Impact of Lévy noise on spiral waves in a lattice of Chialvo neuron map

We aim to explore the features of destroying the spiral wave regime in a lattice network of Chialvo neurons by applying external noise with different statistical characteristics. Chialvo neurons are represented with a two-dimensional recurrence map. The lattice of neurons under study observed with random initial conditions and with special initial conditions for local and nonlocal coupling. We consider a detailed two-parameter plot in the plane of coupling strength — distribution width of Lévy process which revealed that the existence of spiral waves are dependent on the network and noise parameters. We examine how coupling strength and range parameters influence on the spiral wave dynamics in a coupled lattice system.
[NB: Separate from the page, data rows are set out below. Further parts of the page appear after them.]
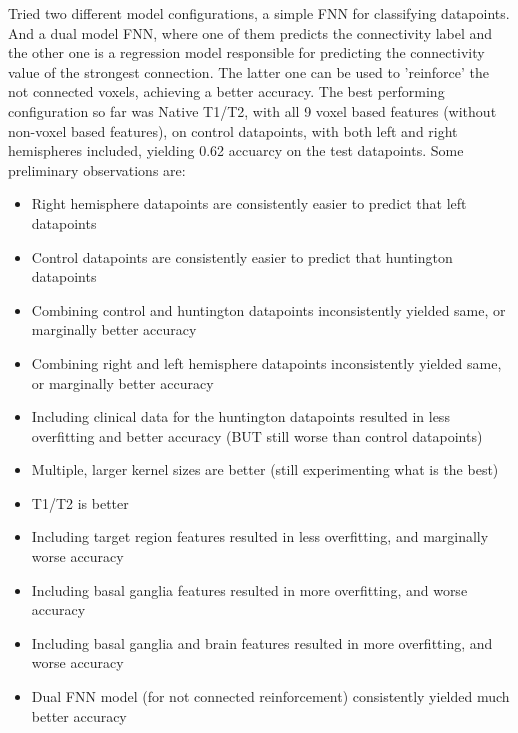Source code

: Tried two different model configurations, a simple FNN for classifying datapoints. And a dual model FNN, where one of them predicts the connectivity label and the other one is a regression model responsible for predicting the connectivity value of the strongest connection. The latter one can be used to 'reinforce' the not connected voxels, achieving a better accuracy. The best performing configuration so far was Native T1/T2, with all 9 voxel based features (without non-voxel based features), on control datapoints, with both left and right hemispheres included, yielding 0.62 accuarcy on the test datapoints. Some preliminary observations are:

\begin{itemize}
  \item Right hemisphere datapoints are consistently easier to predict that left datapoints
  \item Control datapoints are consistently easier to predict that huntington datapoints
  \item Combining control and huntington datapoints inconsistently yielded same, or marginally better accuracy
  \item Combining right and left hemisphere datapoints inconsistently yielded same, or marginally better accuracy
  \item Including clinical data for the huntington datapoints resulted in less overfitting and better accuracy (BUT still worse than control datapoints)
  \item Multiple, larger kernel sizes are better (still experimenting what is the best)
  \item T1/T2 is better
  \item Including target region features resulted in less overfitting, and marginally worse accuracy
  \item Including basal ganglia features resulted in more overfitting, and worse accuracy
  \item Including basal ganglia and brain features resulted in more overfitting, and worse accuracy
  \item Dual FNN model (for not connected reinforcement) consistently yielded much better accuracy
\end{itemize}






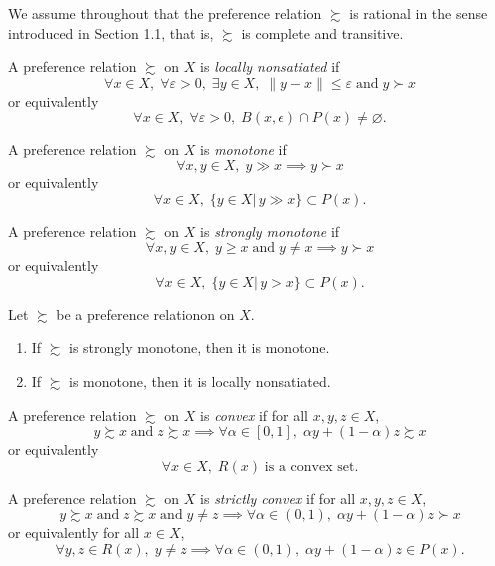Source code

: \documentclass[12pt,fleqn]{book} %
\begin{document}
We assume throughout that the preference relation $\succsim$ is rational in the sense introduced in Section 1.1, that is, $\succsim$ is complete and transitive.

\begin{definition}
	A preference relation $\succsim$ on $X$ is \emph{locally nonsatiated} if
	\[
	\forall x\in X,\;\forall \varepsilon>0,\;\exists y\in X,\;\|y-x\|\le\varepsilon\;\text{and}\;y\succ x
	\]
	or equivalently
	\[
	\forall x\in X,\;\forall \varepsilon>0,\;B(x,\epsilon)\cap P(x)\ne\varnothing.
	\]
\end{definition}

\begin{definition}[Monotonicity]
	A preference relation $\succsim$ on $X$ is \emph{monotone} if
	\[
	\forall x,y\in X,\;y\gg x\implies y\succ x
	\]
	or equivalently
	\[
	\forall x\in X,\;\{y\in X|\,y\gg x\}\subset P(x).
	\]
\end{definition}

\begin{definition}
	A preference relation $\succsim$ on $X$ is \emph{strongly monotone} if
	\[
	\forall x,y\in X,\;y\geqslant x\;\text{and}\;y\ne x\implies y\succ x
	\]
	or equivalently
	\[
	\forall x\in X,\;\{y\in X|\,y> x\}\subset P(x).
	\]
\end{definition}

\begin{proposition}
	Let $\succsim$ be a preference relationon on $X$.
	\begin{enumerate}	
		\item If $\succsim$ is strongly monotone, then it is monotone.	
		\item If $\succsim$ is monotone, then it is locally nonsatiated.		 
	\end{enumerate}
\end{proposition}

\begin{definition}[Convexity]
	A preference relation $\succsim$ on $X$ is \emph{convex} if for all $x,y,z\in X$,
	\[
    y\succsim x\;\text{and}\;z\succsim x\implies \forall\alpha\in[0,1],\;\alpha y+(1-\alpha)z\succsim x
    \]
	or equivalently
	\[
	\forall x\in X,\;R(x)\;\text{is a convex set}.
	\]
\end{definition}

\begin{definition}
	A preference relation $\succsim$ on $X$ is \emph{strictly convex} if for all $x,y,z\in X$,
	\[
	y\succsim x\;\text{and}\;z\succsim x\;\text{and}\;y\ne z\implies \forall\alpha\in(0,1),\;\alpha y+(1-\alpha)z\succ x
	\]
	or equivalently for all $x\in X$,
	\[
	\forall y,z\in R(x),\;y\ne z\implies\forall\alpha\in(0,1),\;\alpha y+(1-\alpha)z\in P(x).
	\]
\end{definition}
\end{document}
Increasing the coupling range enlarges the region where spiral waves can exist. Additionally we show that the destruction of spiral waves is achievable with a certain threshold of the distribution width parameter value depending on the noise stability parameter value and the noise asymmetry parameter value. A decrease in the noise stability parameter as well as in the noise asymmetry parameter decreases the threshold value. We show that the influence of Lévy noise on spiral waves in the lattice of Chialvo neurons results in a transition to target waves that are more stable than in the case of transition for random initial conditions to target waves without noise. Finally, we have found that the noise could cause the lattice to switch between various spiral-like regimes as time passes.